O presidente do Sindicato da Indústria do Trigo no Estado do Paraná, Roland Guth, disse que o trigo subiu 30% para os moinhos no último mês. Segundo ele, os moinhos estão realizando o repasse aos poucos. Até agora, o repasse foi de 10% a 15%. A previsão, diz ele, é que o produto suba ainda mais. No Paraná, a tonelada do produto está cotada a R$ 450 e nos portos da Argentina a US$ 180. ''A safra nova de trigo só começa em dezembro e 75% do custo da farinha é matéria-prima trigo'', disse. O sindicato possui 20 empresas associadas.

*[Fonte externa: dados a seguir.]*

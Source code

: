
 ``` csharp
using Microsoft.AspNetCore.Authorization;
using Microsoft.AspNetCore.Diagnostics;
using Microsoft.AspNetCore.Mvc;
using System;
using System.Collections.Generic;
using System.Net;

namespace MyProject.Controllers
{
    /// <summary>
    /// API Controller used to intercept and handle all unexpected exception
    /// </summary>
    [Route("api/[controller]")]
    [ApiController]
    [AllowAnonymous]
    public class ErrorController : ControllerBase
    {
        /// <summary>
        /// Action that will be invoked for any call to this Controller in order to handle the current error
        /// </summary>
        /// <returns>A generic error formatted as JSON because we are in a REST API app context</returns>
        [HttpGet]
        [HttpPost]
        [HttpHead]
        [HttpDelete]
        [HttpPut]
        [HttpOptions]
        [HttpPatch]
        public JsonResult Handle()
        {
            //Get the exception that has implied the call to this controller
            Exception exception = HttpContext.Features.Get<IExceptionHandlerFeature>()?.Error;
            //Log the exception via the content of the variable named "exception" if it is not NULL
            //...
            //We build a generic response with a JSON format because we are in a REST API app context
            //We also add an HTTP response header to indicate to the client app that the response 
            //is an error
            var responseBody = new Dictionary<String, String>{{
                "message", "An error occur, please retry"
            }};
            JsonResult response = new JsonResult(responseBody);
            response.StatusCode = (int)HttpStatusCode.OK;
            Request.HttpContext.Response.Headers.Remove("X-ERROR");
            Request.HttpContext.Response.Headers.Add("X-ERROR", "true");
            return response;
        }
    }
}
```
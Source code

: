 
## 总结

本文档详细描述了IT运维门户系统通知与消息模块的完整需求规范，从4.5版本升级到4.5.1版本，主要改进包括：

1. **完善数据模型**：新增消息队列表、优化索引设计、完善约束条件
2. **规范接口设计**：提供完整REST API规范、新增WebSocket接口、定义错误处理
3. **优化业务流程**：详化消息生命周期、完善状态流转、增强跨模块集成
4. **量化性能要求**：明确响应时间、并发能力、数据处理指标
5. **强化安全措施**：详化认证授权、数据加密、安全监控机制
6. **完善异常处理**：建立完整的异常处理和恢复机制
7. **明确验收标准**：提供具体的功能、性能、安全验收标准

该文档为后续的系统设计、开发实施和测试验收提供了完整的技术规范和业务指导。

Pão - O aumento do trigo ainda não trouxe reflexos para o preço do pão. ''Teremos que esperar para ver quanto o trigo vai subir, para depois falar em aumento de pão'', disse o presidente do Sindicato da Indústria da Panificação e Confeitaria no Estado do Paraná, Joaquim Cancela Gonçalves. Segundo ele, o aumento do trigo ainda não chegou às panificadoras do Estado. O produto é vendido, em média, por R$ 0,25 a unidade no Paraná.